Chapitre XII : L’Occident,
les civilisations et la civilisation
Dans son dernier chapitre,
Huntington développe sa réflexion sur le déclin de l’Occident.
Autant dire qu’il n’y va pas avec le dos de la cuillère. Nous avons
déjà évoqué plus haut les caractéristiques du déclin de l’Occident
et de l’Europe. Celui-ci touche les domaines moraux, démographiques,
culturels et partiellement militaires. Nous n’y reviendrons pas
davantage. Huntington insiste cependant sur le fait que « du déclin
naît le risque d’invasion « quand la civilisation n’est plus capable
de se défendre elle-même parce qu’elle n’a plus la volonté de le
faire, elle s’ouvre aux envahisseurs barbares » qui viennent souvent
« d’une autre civilisation plus jeune et plus puissante. »[49] »[50]
Néanmoins « tout est possible, mais rien n’est inévitable : tel est
l’enseignement primordial qui ressort de l’histoire des
civilisations. Les civilisations peuvent, et ont pu, se réformer, se
renouveler. Le problème majeur pour l’Occident est le suivant :
indépendamment de tout défi extérieur, est-il capable d’arrêter le
processus de déclin interne et d’inverser la tendance. »[51]

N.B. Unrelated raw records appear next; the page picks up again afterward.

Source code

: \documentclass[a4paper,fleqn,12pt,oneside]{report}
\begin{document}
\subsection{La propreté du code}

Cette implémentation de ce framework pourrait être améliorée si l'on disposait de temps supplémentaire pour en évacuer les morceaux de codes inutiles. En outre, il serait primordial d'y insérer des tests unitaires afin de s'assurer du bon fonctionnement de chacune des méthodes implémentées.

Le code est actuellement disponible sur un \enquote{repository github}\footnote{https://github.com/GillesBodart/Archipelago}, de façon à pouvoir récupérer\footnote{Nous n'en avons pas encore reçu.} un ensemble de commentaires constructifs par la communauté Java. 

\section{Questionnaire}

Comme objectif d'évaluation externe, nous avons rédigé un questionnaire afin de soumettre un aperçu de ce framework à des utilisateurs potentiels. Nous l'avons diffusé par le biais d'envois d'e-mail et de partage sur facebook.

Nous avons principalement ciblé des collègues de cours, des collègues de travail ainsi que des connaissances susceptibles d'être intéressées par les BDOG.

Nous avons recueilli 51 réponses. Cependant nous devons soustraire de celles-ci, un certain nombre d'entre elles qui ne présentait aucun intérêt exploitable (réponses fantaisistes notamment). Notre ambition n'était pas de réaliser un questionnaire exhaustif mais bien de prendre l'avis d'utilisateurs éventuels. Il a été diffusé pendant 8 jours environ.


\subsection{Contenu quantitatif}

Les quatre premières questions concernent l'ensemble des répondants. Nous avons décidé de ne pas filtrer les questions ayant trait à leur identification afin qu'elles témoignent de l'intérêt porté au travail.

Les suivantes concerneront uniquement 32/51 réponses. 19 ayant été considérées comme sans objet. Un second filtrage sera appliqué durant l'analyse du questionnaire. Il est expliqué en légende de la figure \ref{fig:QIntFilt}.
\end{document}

L’un des grands périls qui guette
notre civilisation d’après le politologue américain, c’est la
modification du substrat ethnique européen avec comme conséquence
l’émergence d’une société prétendument multiculturelle. Dans le cas
de l’Europe, la forte minorité arabo-islamique en pleine
progression, ne manifestant désormais plus aucun désir de s’intégrer
culturellement, devient un foyer de contestation et même de rejet
des valeurs européennes en terre européenne ! Aux Etats-Unis comme
en Europe, une coalition de politiciens irénistes et de gauchistes
utopistes prétendent y voir un enrichissement et les prémisses d’une
société multiethnique et multiculturelle harmonieuse. Face à ces
délires, le jugement d’Huntington est sans appel : « L’histoire nous
apprend qu’aucun Etat ainsi constitué n’a jamais perduré en tant que
société cohérente. (…) L’avenir des Etats-Unis et celui de
l’Occident dépend de la foi renouvelée des Américains en faveur de
la civilisation occidentale. Cela nécessite de faire taire les
appels au multiculturalisme, à l’intérieur de leurs frontières. (…)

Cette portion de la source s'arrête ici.